_Try it_
Every line below that holds the word "destruction" must be listed.

(Plain-text document sources)
* * *
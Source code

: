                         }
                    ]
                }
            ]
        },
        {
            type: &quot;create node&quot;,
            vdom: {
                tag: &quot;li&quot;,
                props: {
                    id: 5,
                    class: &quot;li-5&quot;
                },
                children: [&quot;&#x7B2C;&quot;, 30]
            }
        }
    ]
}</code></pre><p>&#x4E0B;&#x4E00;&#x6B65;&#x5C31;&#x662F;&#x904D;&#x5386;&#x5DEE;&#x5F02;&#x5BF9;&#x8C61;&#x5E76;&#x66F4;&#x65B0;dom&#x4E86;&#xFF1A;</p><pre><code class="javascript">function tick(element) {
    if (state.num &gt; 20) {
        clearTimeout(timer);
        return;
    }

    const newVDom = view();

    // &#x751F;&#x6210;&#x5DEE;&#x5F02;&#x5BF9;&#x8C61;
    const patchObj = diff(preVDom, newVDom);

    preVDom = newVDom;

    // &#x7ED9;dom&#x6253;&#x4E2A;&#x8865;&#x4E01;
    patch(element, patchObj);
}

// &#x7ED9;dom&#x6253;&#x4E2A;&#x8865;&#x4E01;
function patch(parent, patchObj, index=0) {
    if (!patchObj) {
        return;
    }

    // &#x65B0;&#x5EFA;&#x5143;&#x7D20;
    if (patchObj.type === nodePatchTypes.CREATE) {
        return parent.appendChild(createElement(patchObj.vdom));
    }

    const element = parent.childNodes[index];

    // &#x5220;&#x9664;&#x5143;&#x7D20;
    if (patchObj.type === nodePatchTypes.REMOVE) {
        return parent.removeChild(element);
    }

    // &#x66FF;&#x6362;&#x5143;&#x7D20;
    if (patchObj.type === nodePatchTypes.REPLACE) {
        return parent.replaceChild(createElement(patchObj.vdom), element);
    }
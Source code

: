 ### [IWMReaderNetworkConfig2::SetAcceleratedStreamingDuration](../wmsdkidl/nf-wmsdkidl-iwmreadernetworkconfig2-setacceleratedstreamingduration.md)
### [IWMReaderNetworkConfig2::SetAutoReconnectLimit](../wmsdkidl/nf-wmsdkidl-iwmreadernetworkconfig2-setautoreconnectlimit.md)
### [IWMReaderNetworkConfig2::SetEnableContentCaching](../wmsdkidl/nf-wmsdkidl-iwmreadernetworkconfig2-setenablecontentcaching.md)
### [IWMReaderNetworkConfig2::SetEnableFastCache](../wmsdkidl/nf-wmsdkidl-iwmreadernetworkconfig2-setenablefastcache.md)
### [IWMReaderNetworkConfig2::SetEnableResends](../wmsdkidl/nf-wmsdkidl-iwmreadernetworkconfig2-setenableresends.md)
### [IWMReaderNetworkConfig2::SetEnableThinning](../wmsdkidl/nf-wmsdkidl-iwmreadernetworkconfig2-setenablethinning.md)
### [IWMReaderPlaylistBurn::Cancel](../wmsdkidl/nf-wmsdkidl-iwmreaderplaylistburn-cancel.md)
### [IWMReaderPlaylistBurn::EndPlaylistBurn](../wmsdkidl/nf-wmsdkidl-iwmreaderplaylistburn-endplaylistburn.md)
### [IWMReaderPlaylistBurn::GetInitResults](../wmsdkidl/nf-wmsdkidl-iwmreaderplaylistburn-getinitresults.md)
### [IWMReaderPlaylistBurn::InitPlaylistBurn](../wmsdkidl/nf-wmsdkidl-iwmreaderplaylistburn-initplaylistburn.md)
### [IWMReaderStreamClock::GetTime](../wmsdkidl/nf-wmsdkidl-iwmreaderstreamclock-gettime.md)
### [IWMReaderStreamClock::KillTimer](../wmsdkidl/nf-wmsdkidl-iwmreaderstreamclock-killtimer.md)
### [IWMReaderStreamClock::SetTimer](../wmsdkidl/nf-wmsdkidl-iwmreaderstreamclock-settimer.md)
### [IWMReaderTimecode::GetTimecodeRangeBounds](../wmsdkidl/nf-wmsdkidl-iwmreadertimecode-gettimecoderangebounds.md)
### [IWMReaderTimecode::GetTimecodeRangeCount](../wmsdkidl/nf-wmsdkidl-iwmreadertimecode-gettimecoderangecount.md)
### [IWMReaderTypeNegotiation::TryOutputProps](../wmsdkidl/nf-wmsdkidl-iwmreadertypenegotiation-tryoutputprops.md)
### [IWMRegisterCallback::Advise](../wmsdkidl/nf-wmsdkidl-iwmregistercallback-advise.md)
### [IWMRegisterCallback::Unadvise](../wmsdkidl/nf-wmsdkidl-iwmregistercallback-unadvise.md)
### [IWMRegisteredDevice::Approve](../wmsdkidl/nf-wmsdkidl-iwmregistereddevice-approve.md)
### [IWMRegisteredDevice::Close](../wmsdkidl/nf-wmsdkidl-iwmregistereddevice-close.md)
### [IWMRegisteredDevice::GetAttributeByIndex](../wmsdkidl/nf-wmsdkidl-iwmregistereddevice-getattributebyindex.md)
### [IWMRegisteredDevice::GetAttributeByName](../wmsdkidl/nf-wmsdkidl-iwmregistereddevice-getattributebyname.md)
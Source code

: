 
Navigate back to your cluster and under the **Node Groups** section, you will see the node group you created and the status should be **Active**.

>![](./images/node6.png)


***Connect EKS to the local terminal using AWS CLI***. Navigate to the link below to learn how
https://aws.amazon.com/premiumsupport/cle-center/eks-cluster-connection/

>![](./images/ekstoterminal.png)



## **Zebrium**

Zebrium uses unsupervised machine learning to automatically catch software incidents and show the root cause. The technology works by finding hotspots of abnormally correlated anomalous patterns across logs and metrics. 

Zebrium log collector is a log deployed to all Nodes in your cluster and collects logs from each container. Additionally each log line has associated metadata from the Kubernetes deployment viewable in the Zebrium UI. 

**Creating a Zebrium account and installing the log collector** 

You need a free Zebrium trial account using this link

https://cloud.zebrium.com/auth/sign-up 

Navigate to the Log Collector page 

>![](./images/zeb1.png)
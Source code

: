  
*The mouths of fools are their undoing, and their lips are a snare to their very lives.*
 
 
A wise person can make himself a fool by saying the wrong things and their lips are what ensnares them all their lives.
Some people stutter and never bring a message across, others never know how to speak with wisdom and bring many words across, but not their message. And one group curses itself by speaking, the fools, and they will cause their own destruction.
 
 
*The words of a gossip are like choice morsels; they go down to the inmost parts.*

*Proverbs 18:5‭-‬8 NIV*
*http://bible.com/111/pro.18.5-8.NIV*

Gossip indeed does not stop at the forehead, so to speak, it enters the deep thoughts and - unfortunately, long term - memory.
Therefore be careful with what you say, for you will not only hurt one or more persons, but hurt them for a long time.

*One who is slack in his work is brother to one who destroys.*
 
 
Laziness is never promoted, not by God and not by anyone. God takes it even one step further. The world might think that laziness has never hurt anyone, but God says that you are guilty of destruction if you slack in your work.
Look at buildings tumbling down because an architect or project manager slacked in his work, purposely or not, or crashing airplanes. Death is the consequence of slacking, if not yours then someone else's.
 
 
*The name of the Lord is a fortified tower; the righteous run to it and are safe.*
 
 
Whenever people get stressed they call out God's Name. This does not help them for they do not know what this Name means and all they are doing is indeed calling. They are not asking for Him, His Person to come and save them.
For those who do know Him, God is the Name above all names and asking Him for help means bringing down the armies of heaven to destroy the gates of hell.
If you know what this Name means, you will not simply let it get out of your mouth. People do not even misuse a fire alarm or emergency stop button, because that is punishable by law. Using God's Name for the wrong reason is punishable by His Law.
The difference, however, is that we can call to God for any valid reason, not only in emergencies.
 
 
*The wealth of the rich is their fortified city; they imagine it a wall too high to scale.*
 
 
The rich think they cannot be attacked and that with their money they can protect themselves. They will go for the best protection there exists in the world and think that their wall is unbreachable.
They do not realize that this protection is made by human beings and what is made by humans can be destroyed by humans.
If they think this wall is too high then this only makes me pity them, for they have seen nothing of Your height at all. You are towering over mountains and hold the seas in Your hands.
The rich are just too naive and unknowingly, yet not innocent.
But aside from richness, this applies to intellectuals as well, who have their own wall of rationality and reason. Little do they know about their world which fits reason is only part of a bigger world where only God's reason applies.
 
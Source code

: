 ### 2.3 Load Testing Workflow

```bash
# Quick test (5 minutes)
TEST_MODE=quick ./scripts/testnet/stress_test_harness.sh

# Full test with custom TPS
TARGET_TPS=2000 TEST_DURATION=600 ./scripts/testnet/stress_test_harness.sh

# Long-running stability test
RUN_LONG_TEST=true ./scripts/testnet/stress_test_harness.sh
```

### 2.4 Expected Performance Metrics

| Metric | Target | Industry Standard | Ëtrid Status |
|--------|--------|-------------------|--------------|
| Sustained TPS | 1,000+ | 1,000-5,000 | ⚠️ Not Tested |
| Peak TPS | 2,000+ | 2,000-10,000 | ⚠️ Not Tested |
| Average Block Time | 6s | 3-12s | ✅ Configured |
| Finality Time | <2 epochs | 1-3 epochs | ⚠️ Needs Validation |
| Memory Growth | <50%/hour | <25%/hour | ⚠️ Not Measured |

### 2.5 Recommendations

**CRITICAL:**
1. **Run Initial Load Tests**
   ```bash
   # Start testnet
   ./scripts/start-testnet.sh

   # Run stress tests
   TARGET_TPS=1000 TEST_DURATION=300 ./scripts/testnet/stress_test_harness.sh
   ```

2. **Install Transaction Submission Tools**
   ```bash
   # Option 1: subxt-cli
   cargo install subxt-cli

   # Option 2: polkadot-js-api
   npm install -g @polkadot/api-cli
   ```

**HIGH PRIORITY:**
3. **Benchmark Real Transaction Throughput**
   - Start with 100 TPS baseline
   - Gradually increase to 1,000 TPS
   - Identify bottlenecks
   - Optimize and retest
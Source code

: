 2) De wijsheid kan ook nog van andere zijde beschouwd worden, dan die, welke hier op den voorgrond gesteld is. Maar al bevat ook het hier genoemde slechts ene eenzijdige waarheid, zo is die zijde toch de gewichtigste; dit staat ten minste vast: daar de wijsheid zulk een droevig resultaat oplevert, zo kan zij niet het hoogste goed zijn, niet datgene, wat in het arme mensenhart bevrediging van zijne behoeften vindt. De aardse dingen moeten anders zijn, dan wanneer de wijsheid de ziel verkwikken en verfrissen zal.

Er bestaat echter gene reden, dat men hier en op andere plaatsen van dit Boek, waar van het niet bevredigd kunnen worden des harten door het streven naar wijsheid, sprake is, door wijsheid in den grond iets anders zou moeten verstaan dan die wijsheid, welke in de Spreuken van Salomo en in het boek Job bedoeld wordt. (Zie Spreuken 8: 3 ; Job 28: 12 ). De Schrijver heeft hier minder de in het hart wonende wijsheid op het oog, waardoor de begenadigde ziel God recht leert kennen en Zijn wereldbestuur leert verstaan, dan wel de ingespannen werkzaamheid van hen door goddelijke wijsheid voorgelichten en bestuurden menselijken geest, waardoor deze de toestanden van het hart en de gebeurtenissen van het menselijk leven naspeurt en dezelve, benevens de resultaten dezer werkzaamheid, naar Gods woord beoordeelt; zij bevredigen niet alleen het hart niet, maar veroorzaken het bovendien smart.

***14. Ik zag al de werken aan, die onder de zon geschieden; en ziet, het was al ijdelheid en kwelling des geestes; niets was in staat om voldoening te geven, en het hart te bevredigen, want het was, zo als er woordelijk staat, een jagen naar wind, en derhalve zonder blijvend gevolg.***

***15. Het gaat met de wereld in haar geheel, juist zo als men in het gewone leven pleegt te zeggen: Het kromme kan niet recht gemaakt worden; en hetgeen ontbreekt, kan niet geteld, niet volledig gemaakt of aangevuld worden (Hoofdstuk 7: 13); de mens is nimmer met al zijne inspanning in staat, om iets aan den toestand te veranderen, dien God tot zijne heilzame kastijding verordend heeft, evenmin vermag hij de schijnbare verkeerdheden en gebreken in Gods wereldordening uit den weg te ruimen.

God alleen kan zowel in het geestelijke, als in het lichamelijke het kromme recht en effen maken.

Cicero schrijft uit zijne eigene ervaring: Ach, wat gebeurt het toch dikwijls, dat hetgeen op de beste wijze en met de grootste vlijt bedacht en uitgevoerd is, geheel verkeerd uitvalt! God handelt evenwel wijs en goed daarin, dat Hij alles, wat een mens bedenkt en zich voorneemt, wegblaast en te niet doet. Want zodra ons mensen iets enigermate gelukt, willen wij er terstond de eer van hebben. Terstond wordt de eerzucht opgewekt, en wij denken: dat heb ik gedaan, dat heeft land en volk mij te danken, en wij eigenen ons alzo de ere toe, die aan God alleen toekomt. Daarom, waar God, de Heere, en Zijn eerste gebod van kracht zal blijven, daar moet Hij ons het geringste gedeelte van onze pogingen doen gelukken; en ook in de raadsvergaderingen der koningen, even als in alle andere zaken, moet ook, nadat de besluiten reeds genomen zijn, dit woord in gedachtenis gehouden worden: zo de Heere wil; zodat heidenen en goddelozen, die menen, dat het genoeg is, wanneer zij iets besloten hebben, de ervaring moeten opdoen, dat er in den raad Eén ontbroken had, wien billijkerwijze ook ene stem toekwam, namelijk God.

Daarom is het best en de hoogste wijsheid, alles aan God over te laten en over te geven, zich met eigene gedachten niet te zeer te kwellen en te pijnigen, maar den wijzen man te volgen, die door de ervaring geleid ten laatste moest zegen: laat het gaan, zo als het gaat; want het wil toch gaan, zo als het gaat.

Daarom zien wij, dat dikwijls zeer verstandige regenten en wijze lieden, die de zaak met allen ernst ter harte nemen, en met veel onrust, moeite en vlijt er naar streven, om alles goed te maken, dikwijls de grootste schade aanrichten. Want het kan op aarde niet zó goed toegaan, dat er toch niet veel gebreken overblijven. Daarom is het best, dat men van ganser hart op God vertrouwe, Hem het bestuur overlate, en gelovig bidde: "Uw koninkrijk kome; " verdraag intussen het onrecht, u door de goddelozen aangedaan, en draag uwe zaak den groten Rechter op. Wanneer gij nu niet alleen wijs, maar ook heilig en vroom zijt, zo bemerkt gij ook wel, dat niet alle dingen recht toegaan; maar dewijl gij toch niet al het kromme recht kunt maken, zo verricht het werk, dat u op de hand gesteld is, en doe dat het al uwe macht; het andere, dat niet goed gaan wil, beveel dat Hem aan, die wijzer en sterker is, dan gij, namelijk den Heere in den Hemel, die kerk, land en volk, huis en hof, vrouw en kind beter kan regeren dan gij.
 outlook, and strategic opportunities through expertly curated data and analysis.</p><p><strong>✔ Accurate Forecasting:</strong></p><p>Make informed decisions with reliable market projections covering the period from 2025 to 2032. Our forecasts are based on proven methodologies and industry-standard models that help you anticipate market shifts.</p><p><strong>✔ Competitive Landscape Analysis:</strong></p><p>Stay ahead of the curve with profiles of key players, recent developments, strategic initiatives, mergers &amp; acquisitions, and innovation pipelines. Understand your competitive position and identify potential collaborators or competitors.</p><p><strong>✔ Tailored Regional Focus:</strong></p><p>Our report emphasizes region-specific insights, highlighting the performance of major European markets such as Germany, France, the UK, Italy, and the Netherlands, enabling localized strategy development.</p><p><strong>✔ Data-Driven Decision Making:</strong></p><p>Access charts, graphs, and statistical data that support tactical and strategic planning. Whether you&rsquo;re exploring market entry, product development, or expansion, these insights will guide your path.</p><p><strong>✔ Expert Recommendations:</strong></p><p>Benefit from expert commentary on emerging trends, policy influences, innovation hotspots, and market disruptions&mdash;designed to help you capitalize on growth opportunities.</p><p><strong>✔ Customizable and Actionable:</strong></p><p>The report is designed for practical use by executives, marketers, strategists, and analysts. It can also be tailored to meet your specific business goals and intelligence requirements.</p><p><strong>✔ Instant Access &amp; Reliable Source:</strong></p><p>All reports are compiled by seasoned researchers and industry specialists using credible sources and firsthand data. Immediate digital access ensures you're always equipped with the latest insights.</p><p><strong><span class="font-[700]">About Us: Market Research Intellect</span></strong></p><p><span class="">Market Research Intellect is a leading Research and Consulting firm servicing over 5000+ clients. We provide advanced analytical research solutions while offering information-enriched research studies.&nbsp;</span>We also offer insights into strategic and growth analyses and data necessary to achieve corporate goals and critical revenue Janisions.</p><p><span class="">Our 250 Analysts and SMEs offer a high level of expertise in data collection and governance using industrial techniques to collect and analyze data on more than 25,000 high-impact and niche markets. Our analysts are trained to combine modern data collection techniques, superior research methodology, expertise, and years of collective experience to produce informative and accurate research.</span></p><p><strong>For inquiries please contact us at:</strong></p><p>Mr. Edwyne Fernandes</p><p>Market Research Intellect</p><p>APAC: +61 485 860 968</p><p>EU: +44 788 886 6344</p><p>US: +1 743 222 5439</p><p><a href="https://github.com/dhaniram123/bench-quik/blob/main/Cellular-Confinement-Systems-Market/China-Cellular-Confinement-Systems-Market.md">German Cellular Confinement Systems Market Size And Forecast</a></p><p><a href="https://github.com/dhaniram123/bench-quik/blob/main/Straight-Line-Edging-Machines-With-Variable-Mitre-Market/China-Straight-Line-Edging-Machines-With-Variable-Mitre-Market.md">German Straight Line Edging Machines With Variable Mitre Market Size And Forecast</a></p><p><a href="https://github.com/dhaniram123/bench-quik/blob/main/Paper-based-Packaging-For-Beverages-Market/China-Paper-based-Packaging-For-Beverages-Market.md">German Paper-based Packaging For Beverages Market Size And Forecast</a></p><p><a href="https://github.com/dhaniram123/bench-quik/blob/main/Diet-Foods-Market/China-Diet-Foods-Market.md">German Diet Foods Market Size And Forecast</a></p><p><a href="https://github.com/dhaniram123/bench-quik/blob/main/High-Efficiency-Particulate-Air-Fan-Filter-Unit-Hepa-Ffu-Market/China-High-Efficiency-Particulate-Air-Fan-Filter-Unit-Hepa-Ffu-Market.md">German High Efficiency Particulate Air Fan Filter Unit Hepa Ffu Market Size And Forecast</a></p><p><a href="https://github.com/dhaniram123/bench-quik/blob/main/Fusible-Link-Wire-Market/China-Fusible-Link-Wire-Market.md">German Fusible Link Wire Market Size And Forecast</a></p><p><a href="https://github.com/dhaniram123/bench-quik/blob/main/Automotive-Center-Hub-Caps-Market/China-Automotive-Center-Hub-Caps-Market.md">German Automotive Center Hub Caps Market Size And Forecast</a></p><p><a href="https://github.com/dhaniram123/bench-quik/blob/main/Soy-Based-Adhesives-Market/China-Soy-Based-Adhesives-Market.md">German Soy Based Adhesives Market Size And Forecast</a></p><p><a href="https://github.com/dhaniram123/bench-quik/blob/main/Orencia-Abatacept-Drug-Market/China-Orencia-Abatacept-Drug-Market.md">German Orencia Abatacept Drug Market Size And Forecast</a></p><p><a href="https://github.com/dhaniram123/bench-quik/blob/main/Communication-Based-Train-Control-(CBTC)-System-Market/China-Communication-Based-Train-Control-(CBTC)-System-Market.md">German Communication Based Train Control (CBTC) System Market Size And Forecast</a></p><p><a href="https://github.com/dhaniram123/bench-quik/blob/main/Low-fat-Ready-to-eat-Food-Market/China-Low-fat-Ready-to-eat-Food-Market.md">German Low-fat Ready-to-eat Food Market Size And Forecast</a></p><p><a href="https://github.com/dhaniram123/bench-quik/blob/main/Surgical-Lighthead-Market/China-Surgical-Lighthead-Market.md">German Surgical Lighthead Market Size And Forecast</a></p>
* * *
_Task output_
Some people stutter and never bring a message across, others never know how to speak with wisdom and bring many words across, but not their message. And one group curses itself by speaking, the fools, and they will cause their own destruction.
Laziness is never promoted, not by God and not by anyone. God takes it even one step further. The world might think that laziness has never hurt anyone, but God says that you are guilty of destruction if you slack in your work.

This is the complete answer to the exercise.